[PATCH 0/3] RFC: Platform Support for AMD Zen and AVX2/AVX

Florian Weimer fw@deneb.enyo.de
Fri Mar 27 14:26:01 GMT 2020


* Carlos O'Donell via Libc-alpha:

> On 3/17/20 3:27 PM, Adhemerval Zanella via Libc-alpha wrote:
>> On 17/03/2020 10:17, Carlos O'Donell via Libc-alpha wrote:
>>> Agreed. This is the only sensible plan. The platform directories already
>>> imply some of this, but it's not well structured.
>> 
>> Which should be our policy regarding the platform name over releases?
>> Should the names set in previous release being supported in a 
>> compatibility manner or should it not be constraint (as for tunables)
>> and subject of change?
>
> It should be subject to change just like tunables.
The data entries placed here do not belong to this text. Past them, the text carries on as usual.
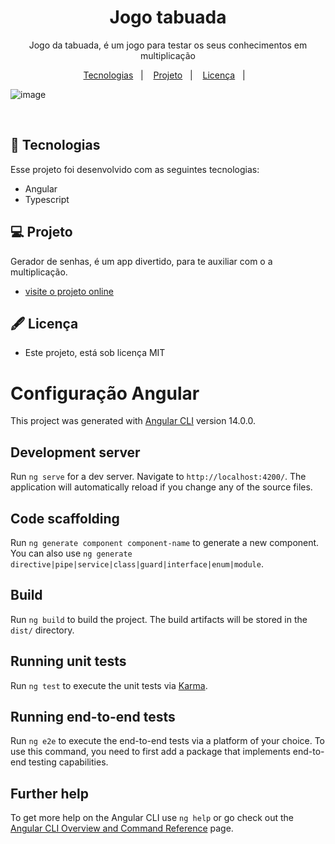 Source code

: 
<h1 align="center"> Jogo tabuada </h1>

<p align="center">
    Jogo da tabuada, é um jogo para testar os seus conhecimentos em multiplicação<br/>
</p>

<p align="center">
  <a href="#-tecnologias">Tecnologias</a>&nbsp;&nbsp;&nbsp;|&nbsp;&nbsp;&nbsp;
  <a href="#-projeto">Projeto</a>&nbsp;&nbsp;&nbsp;|&nbsp;&nbsp;&nbsp;
  <a href="#-licença">Licença</a>&nbsp;&nbsp;&nbsp;|&nbsp;&nbsp;&nbsp;
</p>

![image](https://github.com/marcostwelve/tabuada-game/assets/94411600/ce369449-5a58-41e2-aa69-64cb75191bb4)

<br/>



## 🚀 Tecnologias

Esse projeto foi desenvolvido com as seguintes tecnologias:

- Angular
- Typescript

## 💻 Projeto

Gerador de senhas, é um app divertido, para te auxiliar com o a multiplicação.

- [visite o projeto online](https://project-tawny-eight.vercel.app/)


## 🖋 Licença

- Este projeto, está sob licença MIT

# Configuração Angular

This project was generated with [Angular CLI](https://github.com/angular/angular-cli) version 14.0.0.

## Development server

Run `ng serve` for a dev server. Navigate to `http://localhost:4200/`. The application will automatically reload if you change any of the source files.

## Code scaffolding

Run `ng generate component component-name` to generate a new component. You can also use `ng generate directive|pipe|service|class|guard|interface|enum|module`.

## Build

Run `ng build` to build the project. The build artifacts will be stored in the `dist/` directory.

## Running unit tests

Run `ng test` to execute the unit tests via [Karma](https://karma-runner.github.io).

## Running end-to-end tests

Run `ng e2e` to execute the end-to-end tests via a platform of your choice. To use this command, you need to first add a package that implements end-to-end testing capabilities.

## Further help

To get more help on the Angular CLI use `ng help` or go check out the [Angular CLI Overview and Command Reference](https://angular.io/cli) page.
I disagree; for a subset of the directories, we should guarantee
stability.

> It should be an optimization, and not a requirement, and applications
> should always provide a fallback implementaiton to allow the application
> to load.

Agreed.  Programmers need to assume that future glibc versions may
stop selecting certain subdirectories.  However, I'm not sure if we
can suddenly start selecting directories on systems where we did not
do so before.

> We should verify that downstream distributions can use /etc/ld.so.conf
> as a way to add back directories into the search of the existing 
> additional multilib search directories e.g. Add back /lib64/haswell
> for a few years.

I don't think that works.

> In the end I think we'll want:
>
> (a) Try CPU vendor directories first.
> - Each vendor should name their directories and the explicit
>   compiler options to target them (printed by LD_DEBUG).
>
> (b) Try shared directories second.
> - Based on a common set of identified features.
>   - Compiler options to target the shared set should be explicitly
>     stated (printed by LD_DEBUG).
>
> My understanding is that Florian is asking for help with (b)
> to identify what things should be enabled for current CPUs, and
> that we'll compare that list to the Intel list and make a common
> shared directory that the downstream distributions can used
> for the most optimized library we can have in common.

The results for (b) also feed into (a) to some extent because if
research for (b) reveals that certain CPU features have been disabled
by microupdate updates, we probably do not want them for (a), either.